The task: Give all the records again, with no alterations.

[Stored items from a collection]
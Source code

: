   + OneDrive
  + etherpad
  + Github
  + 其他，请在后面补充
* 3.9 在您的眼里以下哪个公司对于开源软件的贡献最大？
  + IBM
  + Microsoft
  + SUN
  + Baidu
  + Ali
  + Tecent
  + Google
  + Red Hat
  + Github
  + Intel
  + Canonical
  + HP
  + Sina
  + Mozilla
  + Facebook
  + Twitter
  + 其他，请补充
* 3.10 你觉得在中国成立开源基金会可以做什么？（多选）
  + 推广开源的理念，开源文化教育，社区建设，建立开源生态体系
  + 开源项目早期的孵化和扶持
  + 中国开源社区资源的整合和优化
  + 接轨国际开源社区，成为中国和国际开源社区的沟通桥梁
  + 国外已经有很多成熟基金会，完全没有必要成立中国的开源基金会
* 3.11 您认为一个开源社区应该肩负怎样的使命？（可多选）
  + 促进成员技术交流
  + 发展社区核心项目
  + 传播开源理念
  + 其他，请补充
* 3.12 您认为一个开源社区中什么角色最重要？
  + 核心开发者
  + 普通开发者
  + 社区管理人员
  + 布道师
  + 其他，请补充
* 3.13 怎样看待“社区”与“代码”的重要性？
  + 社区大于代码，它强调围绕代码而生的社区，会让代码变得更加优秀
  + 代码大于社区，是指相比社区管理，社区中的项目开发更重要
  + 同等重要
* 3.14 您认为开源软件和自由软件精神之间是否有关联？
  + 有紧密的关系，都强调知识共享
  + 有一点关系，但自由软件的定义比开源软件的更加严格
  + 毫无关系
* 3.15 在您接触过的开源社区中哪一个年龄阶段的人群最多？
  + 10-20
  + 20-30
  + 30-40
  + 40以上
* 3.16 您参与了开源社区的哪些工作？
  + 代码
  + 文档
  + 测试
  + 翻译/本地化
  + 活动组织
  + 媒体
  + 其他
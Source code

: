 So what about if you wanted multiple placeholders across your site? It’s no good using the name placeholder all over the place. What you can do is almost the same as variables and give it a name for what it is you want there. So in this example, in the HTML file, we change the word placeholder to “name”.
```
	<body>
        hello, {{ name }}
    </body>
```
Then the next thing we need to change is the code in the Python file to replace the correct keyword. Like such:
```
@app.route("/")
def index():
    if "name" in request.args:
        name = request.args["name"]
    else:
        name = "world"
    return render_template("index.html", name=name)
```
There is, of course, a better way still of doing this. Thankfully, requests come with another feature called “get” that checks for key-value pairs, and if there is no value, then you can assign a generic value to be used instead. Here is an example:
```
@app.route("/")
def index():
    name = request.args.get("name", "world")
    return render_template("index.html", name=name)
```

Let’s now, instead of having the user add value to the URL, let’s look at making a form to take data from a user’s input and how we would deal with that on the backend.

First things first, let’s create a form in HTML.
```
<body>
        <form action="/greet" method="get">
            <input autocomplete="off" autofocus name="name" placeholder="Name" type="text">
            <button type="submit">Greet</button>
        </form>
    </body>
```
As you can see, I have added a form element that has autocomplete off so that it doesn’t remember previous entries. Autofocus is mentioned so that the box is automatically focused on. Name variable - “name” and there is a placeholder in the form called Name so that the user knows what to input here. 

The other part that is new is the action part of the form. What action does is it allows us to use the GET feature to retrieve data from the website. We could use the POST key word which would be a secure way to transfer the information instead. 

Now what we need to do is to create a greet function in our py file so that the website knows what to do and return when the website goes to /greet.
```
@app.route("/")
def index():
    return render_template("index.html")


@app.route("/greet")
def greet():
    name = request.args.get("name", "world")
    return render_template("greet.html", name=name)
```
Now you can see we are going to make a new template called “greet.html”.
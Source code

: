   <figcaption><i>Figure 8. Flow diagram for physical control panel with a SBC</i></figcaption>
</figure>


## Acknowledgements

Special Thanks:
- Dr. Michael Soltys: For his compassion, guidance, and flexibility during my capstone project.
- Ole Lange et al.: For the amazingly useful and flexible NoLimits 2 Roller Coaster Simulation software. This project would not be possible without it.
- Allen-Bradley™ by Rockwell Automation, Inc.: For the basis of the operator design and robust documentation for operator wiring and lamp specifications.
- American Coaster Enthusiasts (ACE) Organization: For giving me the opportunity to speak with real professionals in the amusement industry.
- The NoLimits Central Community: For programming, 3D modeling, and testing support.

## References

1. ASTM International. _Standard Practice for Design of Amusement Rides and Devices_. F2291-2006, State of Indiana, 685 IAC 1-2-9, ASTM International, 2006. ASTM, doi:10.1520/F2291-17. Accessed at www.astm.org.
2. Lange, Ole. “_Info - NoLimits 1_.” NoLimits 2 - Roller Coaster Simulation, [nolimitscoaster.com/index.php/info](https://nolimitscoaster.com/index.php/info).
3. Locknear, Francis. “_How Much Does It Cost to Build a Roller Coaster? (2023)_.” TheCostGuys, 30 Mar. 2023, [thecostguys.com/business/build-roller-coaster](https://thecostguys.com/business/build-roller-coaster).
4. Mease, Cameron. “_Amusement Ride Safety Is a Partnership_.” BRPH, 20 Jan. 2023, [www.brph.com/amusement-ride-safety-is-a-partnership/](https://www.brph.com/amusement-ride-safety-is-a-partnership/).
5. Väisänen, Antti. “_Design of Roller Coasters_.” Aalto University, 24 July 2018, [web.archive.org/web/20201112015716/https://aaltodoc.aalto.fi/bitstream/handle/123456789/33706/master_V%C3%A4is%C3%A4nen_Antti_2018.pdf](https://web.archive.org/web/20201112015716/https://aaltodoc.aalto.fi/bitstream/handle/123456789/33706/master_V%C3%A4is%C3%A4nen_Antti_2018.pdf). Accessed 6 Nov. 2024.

Problem solution:
Source code

:   + OneDrive
  + etherpad
  + Github
  + 其他，请在后面补充
* 3.9 在您的眼里以下哪个公司对于开源软件的贡献最大？
  + IBM
  + Microsoft
  + SUN
  + Baidu
  + Ali
  + Tecent
  + Google
  + Red Hat
  + Github
  + Intel
  + Canonical
  + HP
  + Sina
  + Mozilla
  + Facebook
  + Twitter
  + 其他，请补充
* 3.10 你觉得在中国成立开源基金会可以做什么？（多选）
  + 推广开源的理念，开源文化教育，社区建设，建立开源生态体系
  + 开源项目早期的孵化和扶持
  + 中国开源社区资源的整合和优化
  + 接轨国际开源社区，成为中国和国际开源社区的沟通桥梁
  + 国外已经有很多成熟基金会，完全没有必要成立中国的开源基金会
* 3.11 您认为一个开源社区应该肩负怎样的使命？（可多选）
  + 促进成员技术交流
  + 发展社区核心项目
  + 传播开源理念
  + 其他，请补充
* 3.12 您认为一个开源社区中什么角色最重要？
  + 核心开发者
  + 普通开发者
  + 社区管理人员
  + 布道师
  + 其他，请补充
* 3.13 怎样看待“社区”与“代码”的重要性？
  + 社区大于代码，它强调围绕代码而生的社区，会让代码变得更加优秀
  + 代码大于社区，是指相比社区管理，社区中的项目开发更重要
  + 同等重要
* 3.14 您认为开源软件和自由软件精神之间是否有关联？
  + 有紧密的关系，都强调知识共享
  + 有一点关系，但自由软件的定义比开源软件的更加严格
  + 毫无关系
* 3.15 在您接触过的开源社区中哪一个年龄阶段的人群最多？
  + 10-20
  + 20-30
  + 30-40
  + 40以上
* 3.16 您参与了开源社区的哪些工作？
  + 代码
  + 文档
  + 测试
  + 翻译/本地化
  + 活动组织
  + 媒体
  + 其他
Source code

: So what about if you wanted multiple placeholders across your site? It’s no good using the name placeholder all over the place. What you can do is almost the same as variables and give it a name for what it is you want there. So in this example, in the HTML file, we change the word placeholder to “name”.
```
	<body>
        hello, {{ name }}
    </body>
```
Then the next thing we need to change is the code in the Python file to replace the correct keyword. Like such:
```
@app.route("/")
def index():
    if "name" in request.args:
        name = request.args["name"]
    else:
        name = "world"
    return render_template("index.html", name=name)
```
There is, of course, a better way still of doing this. Thankfully, requests come with another feature called “get” that checks for key-value pairs, and if there is no value, then you can assign a generic value to be used instead. Here is an example:
```
@app.route("/")
def index():
    name = request.args.get("name", "world")
    return render_template("index.html", name=name)
```

Let’s now, instead of having the user add value to the URL, let’s look at making a form to take data from a user’s input and how we would deal with that on the backend.

First things first, let’s create a form in HTML.
```
<body>
        <form action="/greet" method="get">
            <input autocomplete="off" autofocus name="name" placeholder="Name" type="text">
            <button type="submit">Greet</button>
        </form>
    </body>
```
As you can see, I have added a form element that has autocomplete off so that it doesn’t remember previous entries. Autofocus is mentioned so that the box is automatically focused on. Name variable - “name” and there is a placeholder in the form called Name so that the user knows what to input here. 

The other part that is new is the action part of the form. What action does is it allows us to use the GET feature to retrieve data from the website. We could use the POST key word which would be a secure way to transfer the information instead. 

Now what we need to do is to create a greet function in our py file so that the website knows what to do and return when the website goes to /greet.
```
@app.route("/")
def index():
    return render_template("index.html")


@app.route("/greet")
def greet():
    name = request.args.get("name", "world")
    return render_template("greet.html", name=name)
```
Now you can see we are going to make a new template called “greet.html”.
Source code

:   <figcaption><i>Figure 8. Flow diagram for physical control panel with a SBC</i></figcaption>
</figure>


## Acknowledgements

Special Thanks:
- Dr. Michael Soltys: For his compassion, guidance, and flexibility during my capstone project.
- Ole Lange et al.: For the amazingly useful and flexible NoLimits 2 Roller Coaster Simulation software. This project would not be possible without it.
- Allen-Bradley™ by Rockwell Automation, Inc.: For the basis of the operator design and robust documentation for operator wiring and lamp specifications.
- American Coaster Enthusiasts (ACE) Organization: For giving me the opportunity to speak with real professionals in the amusement industry.
- The NoLimits Central Community: For programming, 3D modeling, and testing support.

## References

1. ASTM International. _Standard Practice for Design of Amusement Rides and Devices_. F2291-2006, State of Indiana, 685 IAC 1-2-9, ASTM International, 2006. ASTM, doi:10.1520/F2291-17. Accessed at www.astm.org.
2. Lange, Ole. “_Info - NoLimits 1_.” NoLimits 2 - Roller Coaster Simulation, [nolimitscoaster.com/index.php/info](https://nolimitscoaster.com/index.php/info).
3. Locknear, Francis. “_How Much Does It Cost to Build a Roller Coaster? (2023)_.” TheCostGuys, 30 Mar. 2023, [thecostguys.com/business/build-roller-coaster](https://thecostguys.com/business/build-roller-coaster).
4. Mease, Cameron. “_Amusement Ride Safety Is a Partnership_.” BRPH, 20 Jan. 2023, [www.brph.com/amusement-ride-safety-is-a-partnership/](https://www.brph.com/amusement-ride-safety-is-a-partnership/).
5. Väisänen, Antti. “_Design of Roller Coasters_.” Aalto University, 24 July 2018, [web.archive.org/web/20201112015716/https://aaltodoc.aalto.fi/bitstream/handle/123456789/33706/master_V%C3%A4is%C3%A4nen_Antti_2018.pdf](https://web.archive.org/web/20201112015716/https://aaltodoc.aalto.fi/bitstream/handle/123456789/33706/master_V%C3%A4is%C3%A4nen_Antti_2018.pdf). Accessed 6 Nov. 2024.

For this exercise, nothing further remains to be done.